Relative importance of β_cyto-and γ_cyto-actin in primary mouse embryonic fibroblasts

The highly homologous β (β_cyto) and γ (γ_cyto) cytoplasmic actins are hypothesized to carry out both redundant and unique essential functions, but studies using targeted gene knockout and siRNA-mediated transcript knockdown to examine β_cyto-and γ_cyto-isoform-specific functions in various cell types have yielded conflicting data. Here we quantitatively characterized actin transcript and protein levels, as well as cellular phenotypes, in both geneand transcript-targeted primary mouse embryonic fibroblasts. We found that the smooth muscle αsm-actin isoform was the dominantly expressed actin isoform in WT primary fibroblasts and was also the most dramatically up-regulated in primary β_cyto-or β/γ_cyto-actin double-knockout fibroblasts.
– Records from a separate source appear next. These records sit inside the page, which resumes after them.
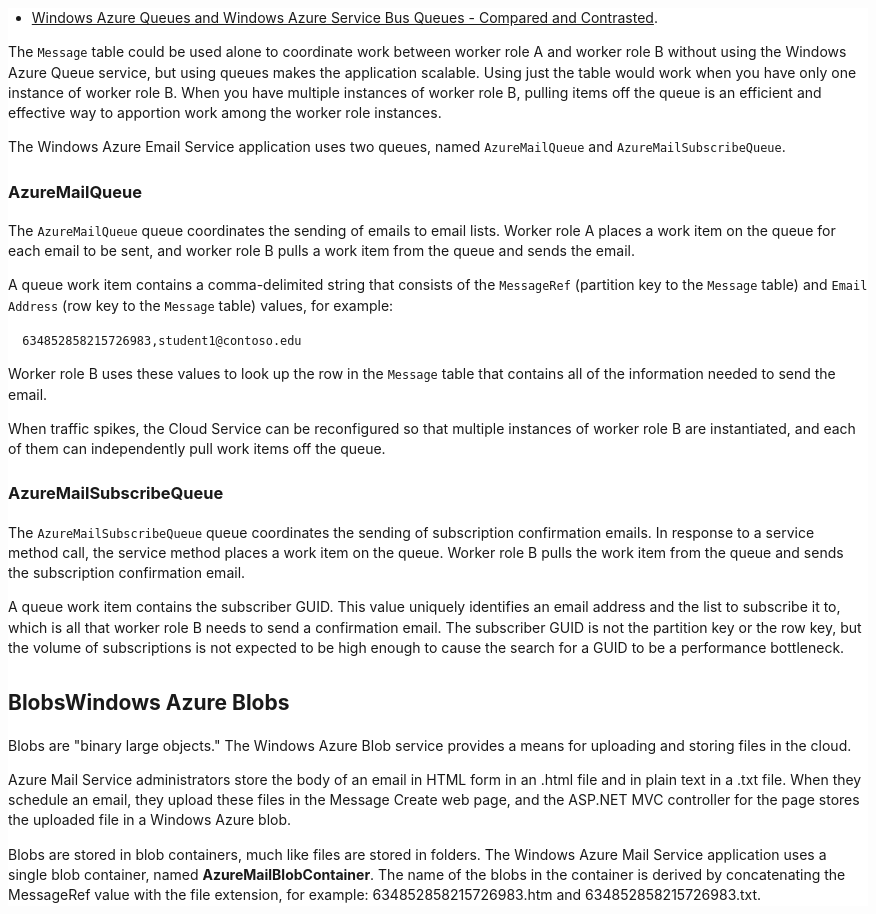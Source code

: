 * [Windows Azure Queues and Windows Azure Service Bus Queues - Compared and Contrasted][sbqueuecomparison].

The `Message` table could be used alone to coordinate work between worker role A and worker role B without using the Windows Azure Queue service, but using queues makes the application scalable. Using just the table would work when you have only one instance of worker role B.  When you have multiple instances of worker role B, pulling items off the queue is an efficient and effective way to apportion work among the worker role instances.

The Windows Azure Email Service application uses two queues, named `AzureMailQueue` and `AzureMailSubscribeQueue`.

### AzureMailQueue ###

The `AzureMailQueue` queue coordinates the sending of emails to email lists.  Worker role A places a work item on the queue for each email to be sent, and worker role B pulls a work item from the queue and sends the email. 

A queue work item contains a comma-delimited string that consists of the `MessageRef` (partition key to the `Message` table) and `EmailAddress` (row key to the `Message` table) values, for example:

      634852858215726983,student1@contoso.edu

Worker role B uses these values to look up the row in the `Message` table that contains all of the information needed to send the email.

When traffic spikes, the Cloud Service can be reconfigured so that multiple instances of worker role B are instantiated, and each of them can independently pull work items off the queue.

### AzureMailSubscribeQueue ###

The `AzureMailSubscribeQueue` queue coordinates the sending of subscription confirmation emails.  In response to a service method call, the service method places a work item on the queue.  Worker role B pulls the work item from the queue and sends the subscription confirmation email. 

A queue work item contains the subscriber GUID.  This value uniquely identifies an email address and the list to subscribe it to, which is all that worker role B needs to send a confirmation email. The subscriber GUID is not the partition key or the row key, but the volume of subscriptions is not expected to be high enough to cause the search for a GUID to be a performance bottleneck.






<h2><a name="blobs"></a><span class="short-header">Blobs</span>Windows Azure Blobs</h2>

Blobs are "binary large objects." The Windows Azure Blob service provides a means for uploading and storing files in the cloud. 

Azure Mail Service administrators store the body of an email in HTML form in an .html file and in plain text in a .txt file. When they schedule an email, they upload these files in the Message Create web page, and the ASP.NET MVC controller for the page stores the uploaded file in a Windows Azure blob.

Blobs are stored in blob containers, much like files are stored in folders. The Windows Azure Mail Service application uses a single blob container, named **AzureMailBlobContainer**.  The name of the blobs in the container is derived by concatenating the MessageRef value with the file extension, for example: 
634852858215726983.htm and 634852858215726983.txt.


[tut2]: http://windowsazure.com/en-us/develop/net/tutorials/multi-tier-web-site/2-download-and-run/
[tut3]: http://windowsazure.com/en-us/develop/net/tutorials/multi-tier-web-site/3-web-role/
[tut4]: http://windowsazure.com/en-us/develop/net/tutorials/multi-tier-web-site/4-worker-role-a/
[tut5]: http://windowsazure.com/en-us/develop/net/tutorials/multi-tier-web-site/5-worker-role-b/
[sbqueuecomparison]: http://msdn.microsoft.com/en-us/library/windowsazure/hh767287.aspx
[queuehowto]: http://www.windowsazure.com/en-us/develop/net/how-to-guides/queue-service/
[tablehowto]: http://www.windowsazure.com/en-us/develop/net/how-to-guides/table-services/
[blobhowto]: http://www.windowsazure.com/en-us/develop/net/how-to-guides/blob-storage/
[0]: ../../Shared/media/antares-iaas-preview-01.png
[1]: ../../Shared/media/antares-iaas-preview-05.png
[2]: ../../Shared/media/antares-iaas-preview-06.png
[mtas-architecture-overview]: ../Media/mtas-architecture-overview.png
[mtas-alternative-architecture]: ../Media/mtas-alternative-architecture.png
[mtas-mailing-list-index-page]: ../Media/mtas-mailing-list-index-page.png
[mtas-subscribers-index-page]: ../Media/mtas-subscribers-index-page.png
[mtas-message-index-page]: ../Media/mtas-message-index-page.png
[mtas-message-create-page]: ../Media/mtas-message-create-page.png
[mtas-subscribe-confirmation-page]: ../Media/mtas-subscribe-confirmation-page.png
[mtas-unsubscribe-query-page]: ../Media/mtas-unsubscribe-query-page.png
[mtas-unsubscribe-confirmation-page]: ../Media/mtas-unsubscribe-confirmation-page.png
[mtas-worker-roles-a-and-b]: ../Media/mtas-worker-roles-a-and-b.png
[mtas-message-processing]: ../Media/mtas-message-processing.png
[mtas-subscribe-email]: ../Media/mtas-subscribe-email.png
[mtas-subscribe-diagram]: ../Media/mtas-subscribe-diagram.png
Gene targeting of β_cyto-actin, but not γ_cyto-actin, led to greatly decreased cell proliferation, decreased levels of cellular ATP, and increased serum response factor signaling in primary fibroblasts, whereas immortalization induced by SV40 large T antigen supported fibroblast proliferation in the absence of β_cyto-actin. Consistent with in vivo gene-targeting studies in mice, both gene-and transcript-targeting approaches demonstrate that the loss of β_cyto-actin protein is more disruptive to primary fibroblast function than is the loss of γ_cyto-actin.